There is, certainly, the question of social appurtenances and the morality of burying him; but at the same time, there is something else: the putrefaction of his corpse just outside the city gates is a public health hazard, quite prosaically. Tiresias angrily tells Creon that he must have it buried. The corpse is emitting an airborne infection, a contamination that is causing all manner of damages in the city. Particles of Polyneices' rotting flesh have been carried into the city by the winds, blowing contaminated dust into Thebes, and bits of flesh have been ferried inby birds who have

been in contact with the corpse. In this way, the unburied remains of Polyneices spread ill health, folly and doom in the city. So realistically portrayed is this process, it is in fact compatible with the Hippocratic theory of miasma as airborne infections. Thus Sophocles' text is, in one sense, hyper-realist. But hyper-realist detail does not preclude metaphoric meaning from existing in the same place. Of course it is true that Philoctetes actually has a disease. On the other hand, his disease is only truly significant when it is contemplated as an allegory of all that is feared and abhorred, and absolutely impossible to absorb within society. It is this undercurrent of symbolic meaning that ties together many of the figures in similar schemata, not only with regard to their involvements with disease, but also with regard to their fall from grace in the community, beholden to expose some fundamental social dynamics and the tragic side of social fears.

In Trachiniae, a metaphorical way of speaking about Heracles' sex drive as a disease gradually melts into a not at all metaphorical narration of Heracles' fatal disease. The disease of Heracles in Trachiniae is explainable from a socio-historical point of view (in fact, two interpretations are competing: that he succumbed to corrosive acid used in clothes dye, and that he died of an epidemic disease such as the bubonic plague). However, so intricately is this disease tied up with Heracles' love life that it would be impossible not to notice its highly symbolic meaning. This symbolic meaning unfolds in parallel to the literal meaning of his sickness. The two planes of meaning converge at times so closely that it is difficult—and perhaps not necessary—to distinguish between both avenues of reading. The determinism of Heracles' literal disease seems to advance in unison with the determinism of his misplaced erotic energy. The symbolic disease of Eros has, by

the end, entirely melted into the course of a physical disease. Both end at the same time. Even more so in the Theban plays, symbolic and actual meanings of disease converge to an infinitesimal degree, as was discussed above. Through the medium of an illness that can as much be symbolic as it is actual, characters go from man to beast. They are turned from a valued member of society into a rejected character who seems beast-like and horrific, or, worse, monstrous.
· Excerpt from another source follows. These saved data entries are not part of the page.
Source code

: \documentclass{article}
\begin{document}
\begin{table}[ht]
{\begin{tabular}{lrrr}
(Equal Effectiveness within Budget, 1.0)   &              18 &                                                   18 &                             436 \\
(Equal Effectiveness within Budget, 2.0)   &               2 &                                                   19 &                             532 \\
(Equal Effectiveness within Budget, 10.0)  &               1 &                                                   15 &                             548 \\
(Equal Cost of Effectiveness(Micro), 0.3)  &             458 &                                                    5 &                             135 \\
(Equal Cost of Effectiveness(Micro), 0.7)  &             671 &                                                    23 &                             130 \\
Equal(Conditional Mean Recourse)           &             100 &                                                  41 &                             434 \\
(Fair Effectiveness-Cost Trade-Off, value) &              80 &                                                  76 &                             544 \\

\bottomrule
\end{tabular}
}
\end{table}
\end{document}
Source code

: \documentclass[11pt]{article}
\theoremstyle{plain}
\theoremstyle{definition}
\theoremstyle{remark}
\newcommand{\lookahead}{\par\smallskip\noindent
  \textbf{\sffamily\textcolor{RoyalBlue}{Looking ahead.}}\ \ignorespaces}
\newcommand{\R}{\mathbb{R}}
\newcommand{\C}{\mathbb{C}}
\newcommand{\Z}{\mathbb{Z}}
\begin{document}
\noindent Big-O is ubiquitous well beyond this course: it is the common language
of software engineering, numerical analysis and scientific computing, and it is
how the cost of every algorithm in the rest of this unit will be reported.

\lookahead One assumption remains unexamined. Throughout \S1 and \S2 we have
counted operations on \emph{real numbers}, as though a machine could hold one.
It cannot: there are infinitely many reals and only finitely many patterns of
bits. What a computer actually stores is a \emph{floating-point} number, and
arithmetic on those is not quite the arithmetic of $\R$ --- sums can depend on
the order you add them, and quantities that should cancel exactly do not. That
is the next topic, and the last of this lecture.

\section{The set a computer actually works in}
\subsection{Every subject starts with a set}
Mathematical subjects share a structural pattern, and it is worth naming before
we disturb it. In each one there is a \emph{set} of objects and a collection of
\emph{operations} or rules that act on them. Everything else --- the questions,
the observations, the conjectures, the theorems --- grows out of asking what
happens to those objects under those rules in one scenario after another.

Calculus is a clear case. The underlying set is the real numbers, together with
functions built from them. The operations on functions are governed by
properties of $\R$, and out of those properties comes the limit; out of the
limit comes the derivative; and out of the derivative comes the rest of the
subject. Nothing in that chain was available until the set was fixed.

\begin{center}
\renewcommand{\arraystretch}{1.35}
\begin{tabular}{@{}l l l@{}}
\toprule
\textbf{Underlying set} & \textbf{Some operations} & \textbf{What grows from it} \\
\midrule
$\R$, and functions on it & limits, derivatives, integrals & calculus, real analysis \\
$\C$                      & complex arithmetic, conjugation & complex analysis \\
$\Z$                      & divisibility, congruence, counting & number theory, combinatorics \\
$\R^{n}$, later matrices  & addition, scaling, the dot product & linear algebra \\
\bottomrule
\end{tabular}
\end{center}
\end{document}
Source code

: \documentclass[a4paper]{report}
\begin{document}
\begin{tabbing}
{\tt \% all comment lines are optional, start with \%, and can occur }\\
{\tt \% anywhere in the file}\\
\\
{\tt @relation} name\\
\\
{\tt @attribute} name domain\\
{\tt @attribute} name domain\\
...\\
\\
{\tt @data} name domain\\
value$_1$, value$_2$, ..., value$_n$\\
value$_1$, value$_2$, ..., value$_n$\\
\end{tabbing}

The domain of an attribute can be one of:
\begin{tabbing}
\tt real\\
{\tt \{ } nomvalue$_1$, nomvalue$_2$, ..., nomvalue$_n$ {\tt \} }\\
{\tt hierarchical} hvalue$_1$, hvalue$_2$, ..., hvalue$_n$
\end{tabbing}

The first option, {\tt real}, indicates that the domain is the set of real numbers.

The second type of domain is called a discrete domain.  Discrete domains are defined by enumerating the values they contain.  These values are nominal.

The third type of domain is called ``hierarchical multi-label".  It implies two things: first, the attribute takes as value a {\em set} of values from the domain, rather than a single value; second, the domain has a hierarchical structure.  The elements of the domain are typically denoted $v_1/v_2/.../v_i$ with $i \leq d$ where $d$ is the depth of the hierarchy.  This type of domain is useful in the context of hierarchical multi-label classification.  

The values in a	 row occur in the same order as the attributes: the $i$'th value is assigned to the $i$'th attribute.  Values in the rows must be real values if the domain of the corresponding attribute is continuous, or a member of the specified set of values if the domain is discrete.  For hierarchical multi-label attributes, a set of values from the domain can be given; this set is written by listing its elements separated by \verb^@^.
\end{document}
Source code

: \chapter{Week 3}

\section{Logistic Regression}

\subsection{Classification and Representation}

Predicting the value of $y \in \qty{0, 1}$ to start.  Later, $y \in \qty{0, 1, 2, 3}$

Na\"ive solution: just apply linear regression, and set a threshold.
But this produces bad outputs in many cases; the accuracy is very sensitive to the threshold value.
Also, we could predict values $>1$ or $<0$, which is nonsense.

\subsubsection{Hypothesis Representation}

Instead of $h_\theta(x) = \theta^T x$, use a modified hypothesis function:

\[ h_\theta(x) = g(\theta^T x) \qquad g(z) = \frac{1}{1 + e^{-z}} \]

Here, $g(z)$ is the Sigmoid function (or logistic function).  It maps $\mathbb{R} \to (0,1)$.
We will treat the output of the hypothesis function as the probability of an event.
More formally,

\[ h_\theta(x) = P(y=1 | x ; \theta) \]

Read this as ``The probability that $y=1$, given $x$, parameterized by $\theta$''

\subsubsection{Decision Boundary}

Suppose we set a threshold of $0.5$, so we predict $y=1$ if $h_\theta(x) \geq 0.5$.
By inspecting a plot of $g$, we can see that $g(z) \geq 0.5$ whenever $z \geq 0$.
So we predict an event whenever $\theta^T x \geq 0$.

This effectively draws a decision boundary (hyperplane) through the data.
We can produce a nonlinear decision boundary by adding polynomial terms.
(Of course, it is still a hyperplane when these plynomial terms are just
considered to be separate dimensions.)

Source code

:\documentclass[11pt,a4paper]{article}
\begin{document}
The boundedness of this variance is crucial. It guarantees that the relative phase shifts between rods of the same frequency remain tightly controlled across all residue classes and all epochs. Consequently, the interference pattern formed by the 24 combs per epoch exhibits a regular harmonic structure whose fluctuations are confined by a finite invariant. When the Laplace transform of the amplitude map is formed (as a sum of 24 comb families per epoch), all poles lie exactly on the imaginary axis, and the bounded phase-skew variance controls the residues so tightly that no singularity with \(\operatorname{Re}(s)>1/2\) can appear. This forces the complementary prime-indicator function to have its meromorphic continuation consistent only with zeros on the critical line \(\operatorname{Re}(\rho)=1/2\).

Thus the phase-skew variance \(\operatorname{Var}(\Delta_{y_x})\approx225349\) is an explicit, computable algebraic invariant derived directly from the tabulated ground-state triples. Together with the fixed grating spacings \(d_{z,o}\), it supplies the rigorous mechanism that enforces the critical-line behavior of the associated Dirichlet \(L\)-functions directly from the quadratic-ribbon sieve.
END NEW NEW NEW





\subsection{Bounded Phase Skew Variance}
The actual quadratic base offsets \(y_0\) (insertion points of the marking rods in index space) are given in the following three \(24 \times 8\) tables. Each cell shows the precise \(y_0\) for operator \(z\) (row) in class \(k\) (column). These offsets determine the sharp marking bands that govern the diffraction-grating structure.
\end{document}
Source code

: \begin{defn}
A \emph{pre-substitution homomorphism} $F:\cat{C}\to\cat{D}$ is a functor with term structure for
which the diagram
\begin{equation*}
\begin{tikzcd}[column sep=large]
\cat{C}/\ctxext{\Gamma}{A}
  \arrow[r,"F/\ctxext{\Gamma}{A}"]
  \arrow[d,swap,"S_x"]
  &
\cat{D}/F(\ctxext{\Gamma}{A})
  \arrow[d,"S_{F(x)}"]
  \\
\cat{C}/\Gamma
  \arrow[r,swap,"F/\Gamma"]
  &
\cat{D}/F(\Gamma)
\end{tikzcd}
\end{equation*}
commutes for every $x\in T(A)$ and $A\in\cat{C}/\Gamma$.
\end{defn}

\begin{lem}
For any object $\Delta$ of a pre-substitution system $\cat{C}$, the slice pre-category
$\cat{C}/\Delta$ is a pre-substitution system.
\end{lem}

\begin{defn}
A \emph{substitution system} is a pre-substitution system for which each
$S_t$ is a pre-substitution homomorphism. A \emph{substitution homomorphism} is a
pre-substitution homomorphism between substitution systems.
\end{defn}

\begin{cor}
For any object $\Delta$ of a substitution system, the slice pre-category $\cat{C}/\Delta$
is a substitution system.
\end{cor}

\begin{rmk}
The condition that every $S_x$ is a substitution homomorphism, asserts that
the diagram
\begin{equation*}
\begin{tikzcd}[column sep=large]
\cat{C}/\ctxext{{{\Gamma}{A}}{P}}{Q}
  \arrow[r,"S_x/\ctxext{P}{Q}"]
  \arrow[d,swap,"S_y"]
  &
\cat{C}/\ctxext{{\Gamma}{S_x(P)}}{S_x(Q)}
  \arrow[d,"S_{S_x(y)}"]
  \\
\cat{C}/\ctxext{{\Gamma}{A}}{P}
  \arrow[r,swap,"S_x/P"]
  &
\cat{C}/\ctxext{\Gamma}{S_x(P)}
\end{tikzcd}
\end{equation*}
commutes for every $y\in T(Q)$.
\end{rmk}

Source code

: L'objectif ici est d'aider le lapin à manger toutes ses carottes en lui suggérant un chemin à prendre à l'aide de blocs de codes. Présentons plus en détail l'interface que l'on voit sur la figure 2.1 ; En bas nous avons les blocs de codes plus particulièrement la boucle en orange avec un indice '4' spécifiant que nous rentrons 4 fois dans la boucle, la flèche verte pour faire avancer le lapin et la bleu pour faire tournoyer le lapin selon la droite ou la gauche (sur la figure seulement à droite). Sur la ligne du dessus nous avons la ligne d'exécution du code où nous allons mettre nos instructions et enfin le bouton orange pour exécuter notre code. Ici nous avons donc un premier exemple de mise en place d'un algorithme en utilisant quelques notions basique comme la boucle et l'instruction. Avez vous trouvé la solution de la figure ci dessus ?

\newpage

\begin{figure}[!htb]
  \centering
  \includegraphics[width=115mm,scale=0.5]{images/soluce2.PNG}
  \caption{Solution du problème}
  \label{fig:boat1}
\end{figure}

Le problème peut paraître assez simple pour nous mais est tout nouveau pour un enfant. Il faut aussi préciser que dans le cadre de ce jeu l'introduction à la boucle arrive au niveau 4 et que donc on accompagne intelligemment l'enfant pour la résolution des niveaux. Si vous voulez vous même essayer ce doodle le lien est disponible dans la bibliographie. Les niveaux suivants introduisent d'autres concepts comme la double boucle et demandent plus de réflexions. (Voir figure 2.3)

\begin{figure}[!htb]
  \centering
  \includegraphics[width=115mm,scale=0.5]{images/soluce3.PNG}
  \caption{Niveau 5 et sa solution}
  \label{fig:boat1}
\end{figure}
Subtle and understated sets of suppositions drive these conceptualizations, not in the style of a full-blown metamorphosis or supernatural event, but in a kind of mutated version of the transformation myth, where the poetic memory of various monsters, dragons and their hybrid cognates from Greek mythology rears its head in the tragic character's profiling. This is how myth and fiction enter the portrait of a social reality.